Consider the following: struct JustZeroes { int front = 0; enum bool = false; void popFront() {} } Is that guaranteed to work as an input range? I ask because I've so often written: T current; @property T front() { return current; } that it just seems silly to me to write the extra lines when current == front. I realize there is a small difference there, in that front is not an lvalue here, but is when it is a direct member, but other than that, is this an acceptable form? Or does the lvalue thing mean it is strongly discouraged?
Re: Ranges: is it ok if front is a data member?
I'd expect http://dlang.org/phobos/std_range.html#.isInputRange to be standard answer to this question (== yes, it is ok).
Re: Ranges: is it ok if front is a data member?

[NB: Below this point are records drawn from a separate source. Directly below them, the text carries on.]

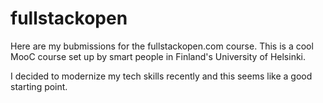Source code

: # fullstackopen

Here are my bubmissions for the fullstackopen.com course.
This is a cool MooC course set up by smart people in Finland's University of Helsinki.

I decided to modernize my tech skills recently and this seems like a good starting point.
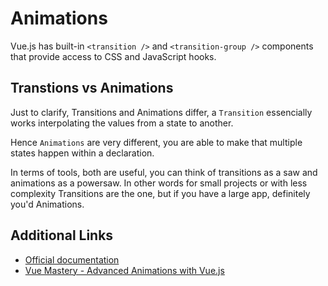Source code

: # Animations

Vue.js has built-in `<transition />` and `<transition-group />` components that provide access to CSS and JavaScript hooks.

## Transtions vs Animations

Just to clarify, Transitions and Animations differ, a `Transition` essencially works interpolating the values from a state to another.

Hence `Animations` are very different, you are able to make that multiple states happen within a declaration.

In terms of tools, both are useful, you can think of transitions as a saw and animations as a powersaw. In other words for small projects or with less complexity Transitions are the one, but if you have a large app, definitely you'd Animations.

## Additional Links

- [Official documentation](https://vuejs.org/v2/guide/transitions.html)
- [Vue Mastery - Advanced Animations with Vue.js](https://www.vuemastery.com/conferences/vueconf-us-2019/advanced-animations-with-vuejs/)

On Thu, Dec 12, 2013 at 05:19:28PM +0100, Adam D. Ruppe wrote: Consider the following: struct JustZeroes { int front = 0; enum bool = false; void popFront() {} } Is that guaranteed to work as an input range? I ask because I've so often written: T current; @property T front() { return current; } that it just seems silly to me to write the extra lines when current == front. I realize there is a small difference there, in that front is not an lvalue here, but is when it is a direct member, but other than that, is this an acceptable form? Or does the lvalue thing mean it is strongly discouraged? I do this with my own ranges sometimes. Sometimes, it's more performant to precompute the value of .front and store it (as .front), and have .popFront compute the next value, than to have .front compute the value every time. AFAICT, this is perfectly fine and should work with Phobos seamlessly. The power of ducktyping! T -- Quack!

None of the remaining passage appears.